Rene Boer ist einer der Gründer der Forschungsplattform Failed Architecture (FA), die sich auf städtische Misserfolge konzentriert: wie sie wahrgenommen werden und was sie wirklich sind. Beispiele für solche „Misserfolge“werden nicht nur unter architektonischen Gesichtspunkten, sondern auch unter politischen, sozialen und wirtschaftlichen Gesichtspunkten untersucht.

Boer besuchte Moskau, um am 1. internationalen Forum „Kultur. Ein Blick in die Zukunft.

Archi.ru:

Wie hat das Projekt Failed Architecture begonnen?

Rene Boer:

- Alles begann mit einem besonderen Gebäude in Amsterdam, das Trouw (niederländischer "Glaube" - ca. AL) heißt. Es wurde in den 1960er Jahren für die gleichnamige Tageszeitung gebaut und in den 2000er Jahren aufgegeben.
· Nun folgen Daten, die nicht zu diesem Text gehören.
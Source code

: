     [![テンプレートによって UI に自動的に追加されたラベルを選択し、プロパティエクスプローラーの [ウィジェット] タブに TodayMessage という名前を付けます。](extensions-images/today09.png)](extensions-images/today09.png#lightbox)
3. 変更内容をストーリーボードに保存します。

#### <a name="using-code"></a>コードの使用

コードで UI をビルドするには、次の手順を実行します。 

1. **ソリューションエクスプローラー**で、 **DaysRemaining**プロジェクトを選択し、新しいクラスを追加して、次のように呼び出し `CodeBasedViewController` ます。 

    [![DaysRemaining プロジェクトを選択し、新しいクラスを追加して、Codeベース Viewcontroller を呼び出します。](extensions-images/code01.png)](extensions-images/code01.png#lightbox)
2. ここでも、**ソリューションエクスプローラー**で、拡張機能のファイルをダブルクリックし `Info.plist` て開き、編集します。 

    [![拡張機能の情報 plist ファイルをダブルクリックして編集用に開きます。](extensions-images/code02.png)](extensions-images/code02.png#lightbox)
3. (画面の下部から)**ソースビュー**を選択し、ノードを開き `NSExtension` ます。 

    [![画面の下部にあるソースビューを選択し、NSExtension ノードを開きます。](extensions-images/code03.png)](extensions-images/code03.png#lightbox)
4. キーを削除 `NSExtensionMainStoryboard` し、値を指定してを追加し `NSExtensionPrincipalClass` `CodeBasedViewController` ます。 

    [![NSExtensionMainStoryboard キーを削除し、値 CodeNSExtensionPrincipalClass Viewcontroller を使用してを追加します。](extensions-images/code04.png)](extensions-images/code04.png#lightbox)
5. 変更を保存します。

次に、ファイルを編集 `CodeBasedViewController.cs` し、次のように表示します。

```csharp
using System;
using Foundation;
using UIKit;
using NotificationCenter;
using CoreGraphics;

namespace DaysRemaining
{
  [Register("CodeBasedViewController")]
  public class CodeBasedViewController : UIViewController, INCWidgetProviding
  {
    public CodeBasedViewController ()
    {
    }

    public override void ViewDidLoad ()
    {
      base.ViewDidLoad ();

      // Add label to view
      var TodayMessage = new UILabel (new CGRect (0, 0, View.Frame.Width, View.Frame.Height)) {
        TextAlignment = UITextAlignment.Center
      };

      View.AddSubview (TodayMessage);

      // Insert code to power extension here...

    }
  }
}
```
Dann baten uns die Besitzer, eine kleine Gruppe, herauszufinden, was wir als nächstes damit machen sollten. Infolgedessen wurde dort ein Kunstraum organisiert, der sehr populär wurde. Dann luden uns dieselben Leute ein, offene Diskussionen über die Trouw-Architektur zu führen. Wir fragten uns: Was bedeutet es, ein verlassenes Haus in der Innenstadt zu besitzen? Ist dies eine hoffnungslose Situation oder eine unglückliche Wendung des Schicksals, die in Zukunft korrigiert werden kann? Aus diesen Fragen wurden runde Tische gebildet, und aus runden Tischen wurden Workshops gebildet … Und so fing es an!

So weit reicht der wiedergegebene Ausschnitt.